Jobs you'll do in corporate banking
Corporate bankers typically work in relationship management or business development, or (increasingly) their job is really a hybrid of the two. Most corporate bankers need to manage current clients and develop their business by pitching to potential new ones.
A relationship manager is a single point of contact for corporate clients, providing co-ordinated access to loan, trade-finance, cash-management and other products and services. But it is no mere middle-man job. You need to do plenty of groundwork before you suggest financial products to clients as they could have huge positive or negative consequences for their business. This involves not just poring over the numbers of company but regularly meeting its senior executives to understand their longer-term strategies such as acquisition targets or equipment upgrades.
While investment bankers can close a massive one-off deal, celebrate, and then move on to the next client, the transactions you’ll work on as a corporate banker are smaller, so you’ll need to keep on getting repeat business from your clients over a long-term period. This means building a personal rapport with key people within the companies you cover in order to be seen as a 'trusted advisor'.
The transactions you’ll work on as a corporate banker are smaller, so you’ll need to keep on getting repeat business
The job of a corporate banker involves selling a wide range of your bank’s products in response to business requirements that your clients have already told you about – but it also involves you proactively suggesting ways they can expand or improve their operations. The latter is much trickier, which explains why most corporate bankers are specialists with a deep understanding of their sectors rather than just a knowledge of loans and other financial products.

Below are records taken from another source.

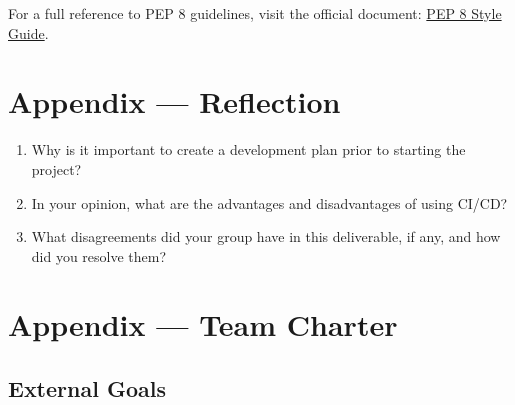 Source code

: \documentclass{article}
\begin{document}
For a full reference to PEP 8 guidelines, visit the official document: \href{https://peps.python.org/pep-0008/}{PEP 8 Style Guide}.


\newpage{}

\section*{Appendix --- Reflection}




\begin{enumerate}
    \item Why is it important to create a development plan prior to starting the
    project?
    \item In your opinion, what are the advantages and disadvantages of using
    CI/CD?
    \item What disagreements did your group have in this deliverable, if any,
    and how did you resolve them?
\end{enumerate}

\newpage{}

\section*{Appendix --- Team Charter}

\subsection*{External Goals}
\end{document}
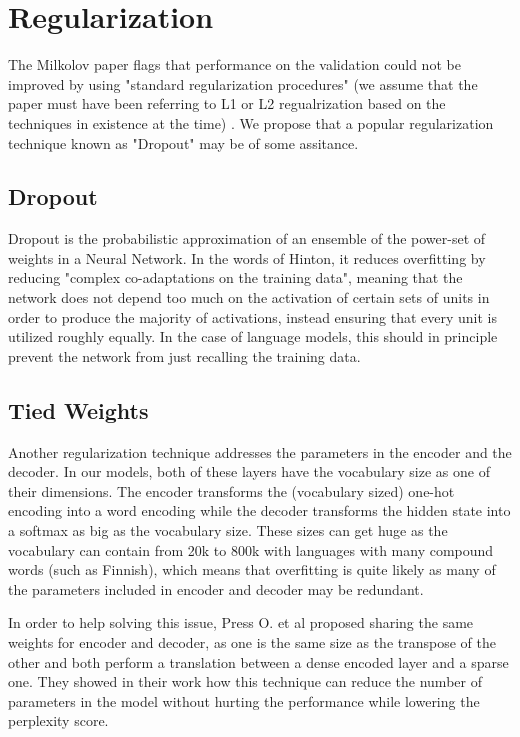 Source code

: \documentclass[a4paper]{article}
\begin{document}
\section{Regularization}
\label{sec:regularization}

The Milkolov paper flags that performance on the validation could not be
improved by using "standard regularization procedures" (we assume that
the paper must have been referring to L1 or L2 regualrization based on the
techniques in existence at the time) \cite{Milkolov10}. We propose that a
popular regularization technique known as "Dropout" may be of some assitance.

\subsection{Dropout}
\label{sec:dropout}

Dropout \cite{hinton2012} is the probabilistic approximation of an ensemble
of the power-set of weights in a Neural Network. In the words of Hinton, it
reduces overfitting by reducing "complex co-adaptations on the training data",
meaning that the network does not depend too much on the activation of
certain sets of units in order to produce the majority of activations, instead
ensuring that every unit is utilized roughly equally. In the case of language models,
this should in principle prevent the network from just recalling the training data.

\subsection{Tied Weights}
\label{sec:tiedweights}

Another regularization technique addresses the parameters in the encoder and the decoder. In our models, both of these layers have the vocabulary size as one of their dimensions. The encoder transforms the (vocabulary sized) one-hot encoding into a word encoding while the decoder transforms the hidden state into a softmax as big as the vocabulary size. These sizes can get huge as the vocabulary can contain from 20k to 800k with languages with many compound words (such as Finnish), which means that overfitting is quite likely as many of the parameters included in encoder and decoder may be redundant.

In order to help solving this issue, Press O. et al \cite{press16} proposed sharing the same weights for encoder and decoder, as one is the same size as the transpose of the other and both perform a translation between a dense encoded layer and a sparse one. They showed in their work how this technique can reduce the number of parameters in the model without hurting the performance while lowering the perplexity score.
\end{document}
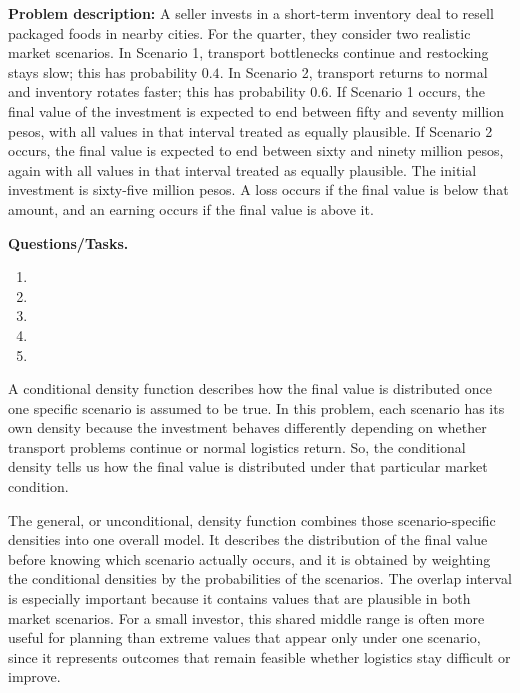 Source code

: \textbf{Problem description:}
A seller invests in a short-term inventory deal to resell packaged foods in nearby cities. For the quarter, they consider two realistic market scenarios. In Scenario 1, transport bottlenecks continue and restocking stays slow; this has probability $0.4$. In Scenario 2, transport returns to normal and inventory rotates faster; this has probability $0.6$. If Scenario 1 occurs, the final value of the investment is expected to end between fifty and seventy million pesos, with all values in that interval treated as equally plausible. If Scenario 2 occurs, the final value is expected to end between sixty and ninety million pesos, again with all values in that interval treated as equally plausible. The initial investment is sixty-five million pesos. A loss occurs if the final value is below that amount, and an earning occurs if the final value is above it.

\textbf{Questions/Tasks.}
\begin{enumerate}[label=\textbf{\alph*)}]
	\item {}
	\item {}
	\item {}
	\item {}
	\item {}
\end{enumerate}

A conditional density function describes how the final value is distributed once one specific scenario is assumed to be true. In this problem, each scenario has its own density because the investment behaves differently depending on whether transport problems continue or normal logistics return. So, the conditional density tells us how the final value is distributed under that particular market condition.

The general, or unconditional, density function combines those scenario-specific densities into one overall model. It describes the distribution of the final value before knowing which scenario actually occurs, and it is obtained by weighting the conditional densities by the probabilities of the scenarios. The overlap interval is especially important because it contains values that are plausible in both market scenarios. For a small investor, this shared middle range is often more useful for planning than extreme values that appear only under one scenario, since it represents outcomes that remain feasible whether logistics stay difficult or improve.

“My job is largely about business development within the SME division, which means that there’s a lot of customer interaction and a need to constantly engage with my clients to help them grow their businesses. 60% of my job involves meeting with customers,” says Goh Soon Hong, managing director, institutional banking group, at DBS in Singapore. “These meetings help me better understand their needs and enhance my relationship with them. This can involve travel around the region to places like Indonesia, Vietnam and China, where my clients have businesses.”
“My key duties are to understand my clients’ businesses and to advise them on a range of issues, from microfinance and working capital solutions, to funding their capital expenditure and overseas expansion,” adds Goh. “20% is spent meeting with people in the business to discuss the strategy for the SME division, and the remainder of my time is spent with my team.”
If you’re not up for a client-facing role but still want to work in corporate banking, you have options such as operations or treasury management. Risk management/credit analysis teams – responsible for reviewing credit ratings and analysing the creditworthiness of companies – also tend to be well-staffed because the provision of loans is such a major part of any corporate banking business.
Corporate bankers are expected to have a knowledge of credit analysis themselves and to work closely with their credit teams to ensure they are making viable lending decisions. The best RMs keep an eye on their clients’ business performance via regular meetings and site visits and are tough enough to turn down their requests if needed, while still maintaining their trust.